I have a series of values in a database that I need to pull to create a line chart. Because i dont require high resolution I would like to resample the data by selecting every 5th row from the database.
Since you said you're using MySQL, you can use user variables to create a continuous row numbering. You do have to put that in a derived table (subquery) though.
SET @x := 0;
SELECT *
FROM (SELECT (@x:=@x+1) AS x, mt.* FROM mytable mt ORDER BY RAND()) t
WHERE x MOD 5 = 0;
I added ORDER BY RAND() to get a pseudorandom sampling, instead of allowing every fifth row of the unordered table to be in the sample every time.
An anonymous user tried to edit this to change x MOD 5 = 0 to x MOD 5 = 1. I have changed it back to my original.
For the record, one can use any value between 0 and 4 in that condition, and there's no reason to prefer one value over another.
I had been looking for something like this. The answer of Taylor and Bill led me to improve upon their ideas.

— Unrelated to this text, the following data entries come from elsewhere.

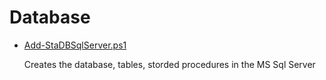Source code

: # Database

+ [Add-StaDBSqlServer.ps1](./Add-StaDBSqlServer.ps1)
  
  Creates the database, tables, storded procedures in the MS Sql Server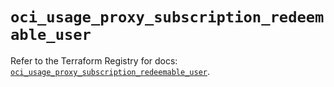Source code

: # `oci_usage_proxy_subscription_redeemable_user`

Refer to the Terraform Registry for docs: [`oci_usage_proxy_subscription_redeemable_user`](https://registry.terraform.io/providers/oracle/oci/6.18.0/docs/resources/usage_proxy_subscription_redeemable_user).

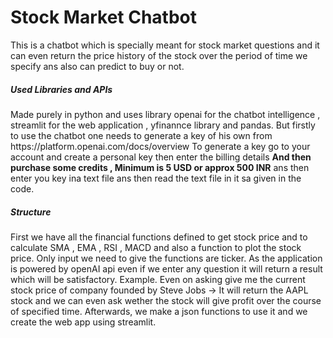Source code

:# Stock Market Chatbot

This is a chatbot which is specially meant for stock market questions and it can even return the price history of the stock over the period of time we specify ans also can predict to buy or not.
<h5>Used Libraries and APIs </h5>
Made purely in python and uses library openai for the chatbot intelligence , streamlit for the web application , yfinannce library and pandas.
But firstly to use the chatbot one needs to generate a key of his own from https://platform.openai.com/docs/overview 
To generate a key go to your account and create a personal key then enter the billing details <b>And then purchase some credits , Minimum is 5 USD or approx 500 INR</b>
ans then enter you key ina text file ans then read the text file in it sa given in the code.
<h5>Structure</h5>
First we have all the financial functions defined to get stock price and to calculate SMA , EMA , RSI , MACD and also a function to plot the stock price.
Only input we need to give the functions are ticker. As the application is powered by openAI api even if we enter any question it will return a result which will be satisfactory.
Example. Even on asking give me the current stock price of company founded by Steve Jobs -> It will return the AAPL stock and we can even ask wether the stock will give profit over the course of specified time.
Afterwards, we make a json functions to use it and we create the web app using streamlit.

table data1 has fields read_date, value
we want to select every 2d record from a query limited by a read_date range
the name of the derived table is arbitrary and here is called DT
query:
SET @row := 0;
SELECT * FROM ( SELECT @row := @row +1 AS rownum, read_date, value FROM data1
WHERE read_date>= 1279771200 AND read_date <= 1281844740 ) as DT WHERE MOD(rownum,2)=0
WITH ordering AS (
SELECT ROW_NUMBER() OVER (ORDER BY name) AS n, example.*
FROM example ORDER BY name
)
SELECT * FROM ordering WHERE MOD(n, 5) = 0;
Conceptually, this creates a temporary table with the contents of the example table ordered by the name field, adds an additional field called n which is the row number, and then fetches only those rows with numbers which are exactly divisible by 5, i.e. every 5th row. In practice, the database engine is often able to optimise this better than that. But even if it doesn't optimise it any further, I think it's clearer than using user variables iteratively as you had to in earlier versions of MySQL.